Computes the probability density function (PDF) for the McDonald (Mc) distribution (also previously referred to as Beta Power) with parameters gamma (\(\gamma\)), delta (\(\delta\)), and lambda (\(\lambda\)). This distribution is defined on the interval (0, 1).

Usage

dmc(x, gamma, delta, lambda, log_prob = FALSE)

Value

A vector of density values (\(f(x)\)) or log-density values (\(\log(f(x))\)). The length of the result is determined by the recycling rule applied to the arguments (x, gamma, delta, lambda). Returns 0 (or -Inf if log_prob = TRUE) for x outside the interval (0, 1), or NaN if parameters are invalid (e.g., gamma <= 0, delta < 0, lambda <= 0).

Arguments

x

Vector of quantiles (values between 0 and 1).

gamma

Shape parameter gamma > 0. Can be a scalar or a vector.
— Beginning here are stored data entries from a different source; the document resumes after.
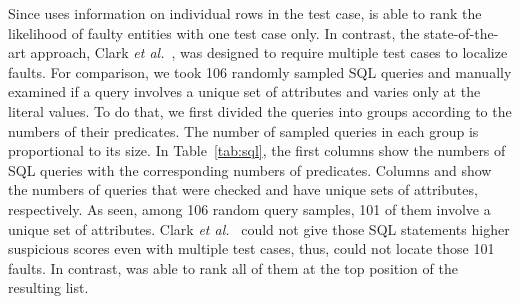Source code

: \vspace{0.05in}
Since \tool{} uses information on individual rows in the test case,
\tool{} is able to rank the likelihood of faulty entities with one
test case only. In contrast, the state-of-the-art approach, Clark {\em
et al.}~\cite{ga-ase11}, was designed to require multiple test cases
to localize faults. For comparison, we took 106 randomly sampled SQL
queries and manually examined if a query involves a unique set of
attributes and varies only at the literal values. To do that, we first
divided the queries into groups according to the numbers of their
predicates. The number of sampled queries in each group is
proportional to its size. In Table~\ref{tab:sql}, the first columns
show the numbers of SQL queries with the corresponding numbers of
predicates. Columns  and  show the numbers
of queries that were checked and have unique sets of attributes,
respectively. As seen, among 106 random query samples, 101 of them
involve a unique set of attributes. Clark {\em et al.}~\cite{ga-ase11}
could not give those SQL statements higher suspicious scores even with
multiple test cases, thus, could not locate those 101 faults. In
contrast, {\tool} was able to rank all of them at the top position
of the resulting list.
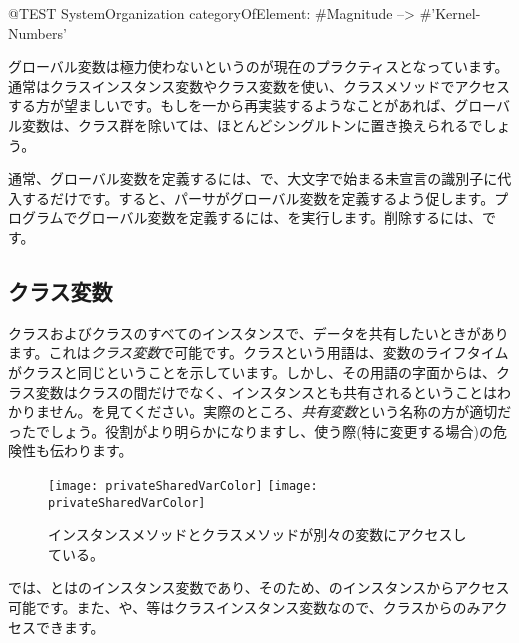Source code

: \documentclass[a4paper,10pt,twoside]{book}
\begin{document}
\begin{code}{@TEST}
SystemOrganization categoryOfElement: #Magnitude --> #'Kernel-Numbers'
\end{code}

グローバル変数は極力使わないというのが現在のプラクティスとなっています。通常はクラスインスタンス変数やクラス変数を使い、クラスメソッドでアクセスする方が望ましいです。もし\pharo を一から再実装するようなことがあれば、グローバル変数は、クラス群を除いては、ほとんどシングルトンに置き換えられるでしょう。

通常、グローバル変数を定義するには、で、大文字で始まる未宣言の識別子に代入するだけです。すると、パーサがグローバル変数を定義するよう促します。プログラムでグローバル変数を定義するには、を実行します。削除するには、です。

\subsection{クラス変数}

クラスおよびクラスのすべてのインスタンスで、データを共有したいときがあります。これは\emph{クラス変数}で可能です。クラスという用語は、変数のライフタイムがクラスと同じということを示しています。しかし、その用語の字面からは、クラス変数はクラスの間だけでなく、インスタンスとも共有されるということはわかりません。を見てください。実際のところ、\emph{共有変数}という名称の方が適切だったでしょう。役割がより明らかになりますし、使う際(特に変更する場合)の危険性も伝わります。

\begin{figure}[htb]
\begin{center}
\ifluluelse
	{\texttt{[image: privateSharedVarColor]}}
	{\texttt{[image: privateSharedVarColor]}}
\caption{インスタンスメソッドとクラスメソッドが別々の変数にアクセスしている。}
\end{center}
\end{figure}

では、とはのインスタンス変数であり、そのため、のインスタンスからアクセス可能です。また、や、等はクラスインスタンス変数なので、クラスからのみアクセスできます。
\end{document}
Default: 1.0.

delta

Shape parameter delta >= 0. Can be a scalar or a vector. Default: 0.0.

lambda

Shape parameter lambda > 0. Can be a scalar or a vector. Default: 1.0.

log_prob

Logical; if TRUE, the logarithm of the density is returned (\(\log(f(x))\)). Default: FALSE.

Author

Lopes, J. E.

Details

The probability density function (PDF) of the McDonald (Mc) distribution is given by: $$ f(x; \gamma, \delta, \lambda) = \frac{\lambda}{B(\gamma,\delta+1)} x^{\gamma \lambda - 1} (1 - x^\lambda)^\delta $$ for \(0 < x < 1\), where \(B(a,b)\) is the Beta function (beta).

The Mc distribution is a special case of the five-parameter Generalized Kumaraswamy (GKw) distribution (dgkw) obtained by setting the parameters \(\alpha = 1\) and \(\beta = 1\). It was introduced by McDonald (1984) and is related to the Generalized Beta distribution of the first kind (GB1). When \(\lambda=1\), it simplifies to the standard Beta distribution with parameters \(\gamma\) and \(\delta+1\).

References

McDonald, J. B. (1984). Some generalized functions for the size distribution of income. Econometrica, 52(3), 647-663.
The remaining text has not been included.